## Task prompt
Could you copy each line of the listing that holds "this"?

## Dataset entries
=== Begin Enclosure ===
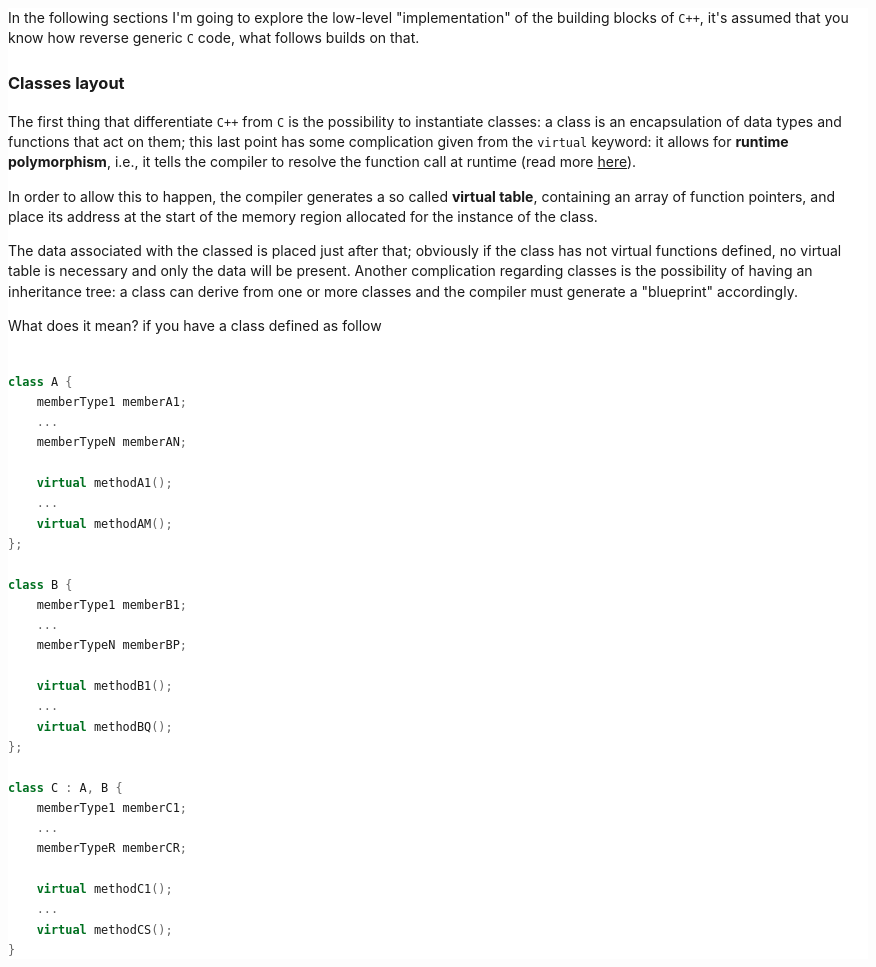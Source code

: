 In the following sections I'm going to explore the low-level "implementation" of
the building blocks of ``C++``, it's assumed that you know how reverse generic
``C`` code, what follows builds on that.


<a name="classes"></div>
### Classes layout

The first thing that differentiate ``C++`` from ``C`` is the possibility to
instantiate classes: a class is an encapsulation of data types and functions that act on them;
this last point has some complication given from the ``virtual`` keyword: it allows for **runtime polymorphism**, i.e.,
it tells the compiler to resolve the function call at runtime (read more [here](https://en.cppreference.com/w/cpp/language/virtual)).

In order to allow this to happen, the compiler generates a so called **virtual
table**, containing an array of function pointers, and place its address at the
start of the memory region allocated for the instance of the class.

The data associated with the classed is placed just after that; obviously if the
class has not virtual functions defined, no virtual table is necessary and only
the data will be present. Another complication regarding classes is the
possibility of having an inheritance tree: a class can derive from one or more
classes and the compiler must generate a "blueprint" accordingly.

What does it mean? if you have a class defined as follow

```c++

class A {
    memberType1 memberA1;
    ...
    memberTypeN memberAN;

    virtual methodA1();
    ...
    virtual methodAM();
};

class B {
    memberType1 memberB1;
    ...
    memberTypeN memberBP;

    virtual methodB1();
    ...
    virtual methodBQ();
};

class C : A, B {
    memberType1 memberC1;
    ...
    memberTypeR memberCR;

    virtual methodC1();
    ...
    virtual methodCS();
}
```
=== End Enclosure ===
## Task answer
this last point has some complication given from the ``virtual`` keyword: it allows for **runtime polymorphism**, i.e.,
In order to allow this to happen, the compiler generates a so called **virtual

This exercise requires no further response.